╭─ DATA EXTRACTS
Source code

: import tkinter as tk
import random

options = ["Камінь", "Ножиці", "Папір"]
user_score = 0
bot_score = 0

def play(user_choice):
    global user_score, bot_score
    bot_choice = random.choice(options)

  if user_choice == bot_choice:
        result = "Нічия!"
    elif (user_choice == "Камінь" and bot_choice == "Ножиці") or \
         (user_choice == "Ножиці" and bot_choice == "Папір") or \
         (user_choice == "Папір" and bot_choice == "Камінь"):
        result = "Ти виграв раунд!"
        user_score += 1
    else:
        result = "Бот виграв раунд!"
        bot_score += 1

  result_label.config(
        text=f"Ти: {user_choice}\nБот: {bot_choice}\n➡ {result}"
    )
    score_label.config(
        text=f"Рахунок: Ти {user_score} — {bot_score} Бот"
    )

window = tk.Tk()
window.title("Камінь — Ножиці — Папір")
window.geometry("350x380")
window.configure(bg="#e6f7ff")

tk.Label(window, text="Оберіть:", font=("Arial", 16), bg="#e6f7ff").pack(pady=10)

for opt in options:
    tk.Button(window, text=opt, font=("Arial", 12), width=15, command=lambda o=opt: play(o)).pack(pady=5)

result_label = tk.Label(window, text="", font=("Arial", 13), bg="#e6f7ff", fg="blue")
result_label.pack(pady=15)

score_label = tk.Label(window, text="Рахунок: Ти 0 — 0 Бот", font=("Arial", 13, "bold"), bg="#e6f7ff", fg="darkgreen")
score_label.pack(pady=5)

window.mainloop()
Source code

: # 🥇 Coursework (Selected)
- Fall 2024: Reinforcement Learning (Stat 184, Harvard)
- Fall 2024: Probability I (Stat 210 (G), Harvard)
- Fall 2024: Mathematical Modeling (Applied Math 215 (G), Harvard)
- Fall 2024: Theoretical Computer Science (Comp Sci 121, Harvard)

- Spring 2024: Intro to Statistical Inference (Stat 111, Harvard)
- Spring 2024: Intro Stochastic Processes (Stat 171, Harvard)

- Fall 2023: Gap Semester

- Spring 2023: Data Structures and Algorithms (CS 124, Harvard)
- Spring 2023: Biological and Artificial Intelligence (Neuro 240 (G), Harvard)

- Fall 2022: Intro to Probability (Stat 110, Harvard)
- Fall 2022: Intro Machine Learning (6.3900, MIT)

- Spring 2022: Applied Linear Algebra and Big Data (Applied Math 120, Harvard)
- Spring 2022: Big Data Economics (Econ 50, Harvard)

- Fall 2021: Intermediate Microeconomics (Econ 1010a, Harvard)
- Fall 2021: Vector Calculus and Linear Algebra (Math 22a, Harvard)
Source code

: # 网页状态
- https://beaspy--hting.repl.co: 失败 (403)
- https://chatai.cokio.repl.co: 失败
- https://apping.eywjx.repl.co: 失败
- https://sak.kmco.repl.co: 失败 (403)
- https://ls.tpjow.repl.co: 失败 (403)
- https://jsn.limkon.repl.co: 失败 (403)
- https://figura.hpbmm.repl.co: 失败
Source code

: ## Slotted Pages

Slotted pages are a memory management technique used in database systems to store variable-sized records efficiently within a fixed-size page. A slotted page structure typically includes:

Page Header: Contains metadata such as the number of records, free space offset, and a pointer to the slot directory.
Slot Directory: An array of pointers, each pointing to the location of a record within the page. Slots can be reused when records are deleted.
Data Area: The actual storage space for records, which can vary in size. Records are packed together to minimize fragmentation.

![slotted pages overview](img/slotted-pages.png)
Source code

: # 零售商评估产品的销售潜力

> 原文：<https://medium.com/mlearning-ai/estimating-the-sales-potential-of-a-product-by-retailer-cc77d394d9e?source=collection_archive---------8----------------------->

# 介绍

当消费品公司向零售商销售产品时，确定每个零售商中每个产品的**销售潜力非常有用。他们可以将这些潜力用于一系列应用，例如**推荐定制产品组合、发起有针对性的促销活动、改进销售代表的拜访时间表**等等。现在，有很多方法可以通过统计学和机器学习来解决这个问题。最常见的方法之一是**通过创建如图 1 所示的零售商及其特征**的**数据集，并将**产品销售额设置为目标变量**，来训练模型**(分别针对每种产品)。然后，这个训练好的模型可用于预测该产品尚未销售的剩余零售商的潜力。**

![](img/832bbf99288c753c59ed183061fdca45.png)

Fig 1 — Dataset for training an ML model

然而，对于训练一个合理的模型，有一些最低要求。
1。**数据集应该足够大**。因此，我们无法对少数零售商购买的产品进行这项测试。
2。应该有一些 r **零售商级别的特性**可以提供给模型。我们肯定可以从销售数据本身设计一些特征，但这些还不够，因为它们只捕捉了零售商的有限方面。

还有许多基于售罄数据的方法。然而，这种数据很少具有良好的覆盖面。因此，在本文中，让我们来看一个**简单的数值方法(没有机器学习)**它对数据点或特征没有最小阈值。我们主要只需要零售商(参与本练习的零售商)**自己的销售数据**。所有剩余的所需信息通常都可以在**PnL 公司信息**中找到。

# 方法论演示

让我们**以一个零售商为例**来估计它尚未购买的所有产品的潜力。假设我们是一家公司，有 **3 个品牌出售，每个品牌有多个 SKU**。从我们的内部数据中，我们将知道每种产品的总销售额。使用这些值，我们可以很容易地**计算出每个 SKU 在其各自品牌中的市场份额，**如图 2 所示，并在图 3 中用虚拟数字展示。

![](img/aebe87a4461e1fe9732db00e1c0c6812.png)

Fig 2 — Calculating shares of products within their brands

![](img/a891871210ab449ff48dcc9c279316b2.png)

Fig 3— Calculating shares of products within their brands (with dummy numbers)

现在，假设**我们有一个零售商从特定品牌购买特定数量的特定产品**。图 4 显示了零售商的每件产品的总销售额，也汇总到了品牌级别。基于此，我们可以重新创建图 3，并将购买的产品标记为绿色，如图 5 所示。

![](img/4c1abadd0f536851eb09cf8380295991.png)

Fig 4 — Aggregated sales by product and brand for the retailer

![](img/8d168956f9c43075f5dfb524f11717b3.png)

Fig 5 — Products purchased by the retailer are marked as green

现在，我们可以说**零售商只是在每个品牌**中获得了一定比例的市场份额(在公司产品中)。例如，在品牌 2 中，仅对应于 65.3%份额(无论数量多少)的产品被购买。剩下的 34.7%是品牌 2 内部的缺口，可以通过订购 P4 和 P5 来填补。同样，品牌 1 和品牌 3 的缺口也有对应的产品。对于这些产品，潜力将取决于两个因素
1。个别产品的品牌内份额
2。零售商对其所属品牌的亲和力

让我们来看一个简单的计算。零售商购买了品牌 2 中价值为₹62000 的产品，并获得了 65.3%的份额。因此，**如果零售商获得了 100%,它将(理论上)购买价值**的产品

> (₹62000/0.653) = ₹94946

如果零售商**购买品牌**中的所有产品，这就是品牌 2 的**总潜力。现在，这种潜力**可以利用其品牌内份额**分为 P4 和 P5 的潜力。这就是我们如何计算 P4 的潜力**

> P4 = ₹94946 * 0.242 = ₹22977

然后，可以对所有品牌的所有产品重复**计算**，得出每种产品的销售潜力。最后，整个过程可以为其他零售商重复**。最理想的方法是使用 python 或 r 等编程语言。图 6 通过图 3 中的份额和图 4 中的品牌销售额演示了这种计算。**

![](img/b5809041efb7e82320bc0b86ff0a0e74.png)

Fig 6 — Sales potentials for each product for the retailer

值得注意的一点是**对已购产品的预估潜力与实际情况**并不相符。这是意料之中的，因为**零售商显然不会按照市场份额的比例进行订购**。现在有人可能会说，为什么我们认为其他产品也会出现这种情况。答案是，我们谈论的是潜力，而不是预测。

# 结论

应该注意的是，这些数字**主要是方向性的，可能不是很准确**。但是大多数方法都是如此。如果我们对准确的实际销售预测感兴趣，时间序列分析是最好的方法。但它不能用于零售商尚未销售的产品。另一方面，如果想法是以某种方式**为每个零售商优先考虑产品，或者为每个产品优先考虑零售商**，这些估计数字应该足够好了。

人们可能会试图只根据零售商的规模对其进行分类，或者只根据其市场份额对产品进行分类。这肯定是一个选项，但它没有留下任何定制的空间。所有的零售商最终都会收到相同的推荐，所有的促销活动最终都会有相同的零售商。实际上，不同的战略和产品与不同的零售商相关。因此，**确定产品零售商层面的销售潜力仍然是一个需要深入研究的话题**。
╰─
• _THE PROBLEM_
Please write out exactly the line containing "应该注意的是，这些数字**主" and every line after it through the end of the records, nothing more.

• _ANSWER FOR THE TASK_
应该注意的是，这些数字**主要是方向性的，可能不是很准确**。但是大多数方法都是如此。如果我们对准确的实际销售预测感兴趣，时间序列分析是最好的方法。但它不能用于零售商尚未销售的产品。另一方面，如果想法是以某种方式**为每个零售商优先考虑产品，或者为每个产品优先考虑零售商**，这些估计数字应该足够好了。

人们可能会试图只根据零售商的规模对其进行分类，或者只根据其市场份额对产品进行分类。这肯定是一个选项，但它没有留下任何定制的空间。所有的零售商最终都会收到相同的推荐，所有的促销活动最终都会有相同的零售商。实际上，不同的战略和产品与不同的零售商相关。因此，**确定产品零售商层面的销售潜力仍然是一个需要深入研究的话题**。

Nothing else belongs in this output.